Segment Start: MATERIAL SHOWN

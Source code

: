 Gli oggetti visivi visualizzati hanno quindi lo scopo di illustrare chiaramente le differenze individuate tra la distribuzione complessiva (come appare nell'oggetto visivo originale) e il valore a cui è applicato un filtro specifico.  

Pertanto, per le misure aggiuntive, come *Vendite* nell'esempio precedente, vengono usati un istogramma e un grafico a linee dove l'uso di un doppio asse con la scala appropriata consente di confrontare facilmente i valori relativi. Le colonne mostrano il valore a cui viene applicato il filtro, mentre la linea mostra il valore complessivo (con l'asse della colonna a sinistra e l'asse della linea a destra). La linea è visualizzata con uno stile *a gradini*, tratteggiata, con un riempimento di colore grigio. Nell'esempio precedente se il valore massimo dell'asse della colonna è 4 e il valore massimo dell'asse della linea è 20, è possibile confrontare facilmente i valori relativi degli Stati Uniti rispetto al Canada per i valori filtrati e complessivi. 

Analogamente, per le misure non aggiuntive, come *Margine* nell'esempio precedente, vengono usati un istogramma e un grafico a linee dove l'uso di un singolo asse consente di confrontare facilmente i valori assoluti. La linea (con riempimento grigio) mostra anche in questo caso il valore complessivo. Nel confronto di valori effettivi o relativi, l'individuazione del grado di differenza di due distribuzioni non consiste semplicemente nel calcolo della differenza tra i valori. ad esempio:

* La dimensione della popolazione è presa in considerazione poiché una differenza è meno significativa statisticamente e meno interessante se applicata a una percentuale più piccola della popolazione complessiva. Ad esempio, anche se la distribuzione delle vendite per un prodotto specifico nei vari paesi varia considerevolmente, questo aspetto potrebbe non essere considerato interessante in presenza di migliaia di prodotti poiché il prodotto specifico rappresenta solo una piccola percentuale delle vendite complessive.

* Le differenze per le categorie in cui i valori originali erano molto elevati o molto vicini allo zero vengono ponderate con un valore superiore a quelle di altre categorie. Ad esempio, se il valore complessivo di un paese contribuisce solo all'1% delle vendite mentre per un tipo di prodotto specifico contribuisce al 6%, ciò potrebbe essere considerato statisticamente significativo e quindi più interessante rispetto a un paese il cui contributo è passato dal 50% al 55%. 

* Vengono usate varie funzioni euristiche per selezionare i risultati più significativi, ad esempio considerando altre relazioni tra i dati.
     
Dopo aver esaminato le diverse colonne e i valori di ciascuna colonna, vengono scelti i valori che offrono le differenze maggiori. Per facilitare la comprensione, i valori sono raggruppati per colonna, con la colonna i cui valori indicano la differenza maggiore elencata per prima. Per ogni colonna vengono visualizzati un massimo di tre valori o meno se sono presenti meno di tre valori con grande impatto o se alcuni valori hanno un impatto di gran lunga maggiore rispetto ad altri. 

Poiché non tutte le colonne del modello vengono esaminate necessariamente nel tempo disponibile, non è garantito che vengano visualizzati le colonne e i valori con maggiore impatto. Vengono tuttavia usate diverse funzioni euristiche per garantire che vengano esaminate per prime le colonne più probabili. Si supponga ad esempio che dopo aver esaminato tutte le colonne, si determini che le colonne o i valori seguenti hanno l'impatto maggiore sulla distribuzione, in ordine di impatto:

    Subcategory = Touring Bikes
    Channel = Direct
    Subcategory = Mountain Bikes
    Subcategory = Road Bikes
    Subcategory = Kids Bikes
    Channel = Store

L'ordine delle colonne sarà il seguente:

Segment End: MATERIAL SHOWN

### PROMPT
So that no detail is lost, give every line of the data again exactly.

### EXPECTED ANSWER
Source code

: Gli oggetti visivi visualizzati hanno quindi lo scopo di illustrare chiaramente le differenze individuate tra la distribuzione complessiva (come appare nell'oggetto visivo originale) e il valore a cui è applicato un filtro specifico.  

Pertanto, per le misure aggiuntive, come *Vendite* nell'esempio precedente, vengono usati un istogramma e un grafico a linee dove l'uso di un doppio asse con la scala appropriata consente di confrontare facilmente i valori relativi. Le colonne mostrano il valore a cui viene applicato il filtro, mentre la linea mostra il valore complessivo (con l'asse della colonna a sinistra e l'asse della linea a destra). La linea è visualizzata con uno stile *a gradini*, tratteggiata, con un riempimento di colore grigio. Nell'esempio precedente se il valore massimo dell'asse della colonna è 4 e il valore massimo dell'asse della linea è 20, è possibile confrontare facilmente i valori relativi degli Stati Uniti rispetto al Canada per i valori filtrati e complessivi. 

Analogamente, per le misure non aggiuntive, come *Margine* nell'esempio precedente, vengono usati un istogramma e un grafico a linee dove l'uso di un singolo asse consente di confrontare facilmente i valori assoluti. La linea (con riempimento grigio) mostra anche in questo caso il valore complessivo. Nel confronto di valori effettivi o relativi, l'individuazione del grado di differenza di due distribuzioni non consiste semplicemente nel calcolo della differenza tra i valori. ad esempio:

* La dimensione della popolazione è presa in considerazione poiché una differenza è meno significativa statisticamente e meno interessante se applicata a una percentuale più piccola della popolazione complessiva. Ad esempio, anche se la distribuzione delle vendite per un prodotto specifico nei vari paesi varia considerevolmente, questo aspetto potrebbe non essere considerato interessante in presenza di migliaia di prodotti poiché il prodotto specifico rappresenta solo una piccola percentuale delle vendite complessive.

* Le differenze per le categorie in cui i valori originali erano molto elevati o molto vicini allo zero vengono ponderate con un valore superiore a quelle di altre categorie. Ad esempio, se il valore complessivo di un paese contribuisce solo all'1% delle vendite mentre per un tipo di prodotto specifico contribuisce al 6%, ciò potrebbe essere considerato statisticamente significativo e quindi più interessante rispetto a un paese il cui contributo è passato dal 50% al 55%. 

* Vengono usate varie funzioni euristiche per selezionare i risultati più significativi, ad esempio considerando altre relazioni tra i dati.
     
Dopo aver esaminato le diverse colonne e i valori di ciascuna colonna, vengono scelti i valori che offrono le differenze maggiori. Per facilitare la comprensione, i valori sono raggruppati per colonna, con la colonna i cui valori indicano la differenza maggiore elencata per prima. Per ogni colonna vengono visualizzati un massimo di tre valori o meno se sono presenti meno di tre valori con grande impatto o se alcuni valori hanno un impatto di gran lunga maggiore rispetto ad altri. 

Poiché non tutte le colonne del modello vengono esaminate necessariamente nel tempo disponibile, non è garantito che vengano visualizzati le colonne e i valori con maggiore impatto. Vengono tuttavia usate diverse funzioni euristiche per garantire che vengano esaminate per prime le colonne più probabili. Si supponga ad esempio che dopo aver esaminato tutte le colonne, si determini che le colonne o i valori seguenti hanno l'impatto maggiore sulla distribuzione, in ordine di impatto:

    Subcategory = Touring Bikes
    Channel = Direct
    Subcategory = Mountain Bikes
    Subcategory = Road Bikes
    Subcategory = Kids Bikes
    Channel = Store

L'ordine delle colonne sarà il seguente:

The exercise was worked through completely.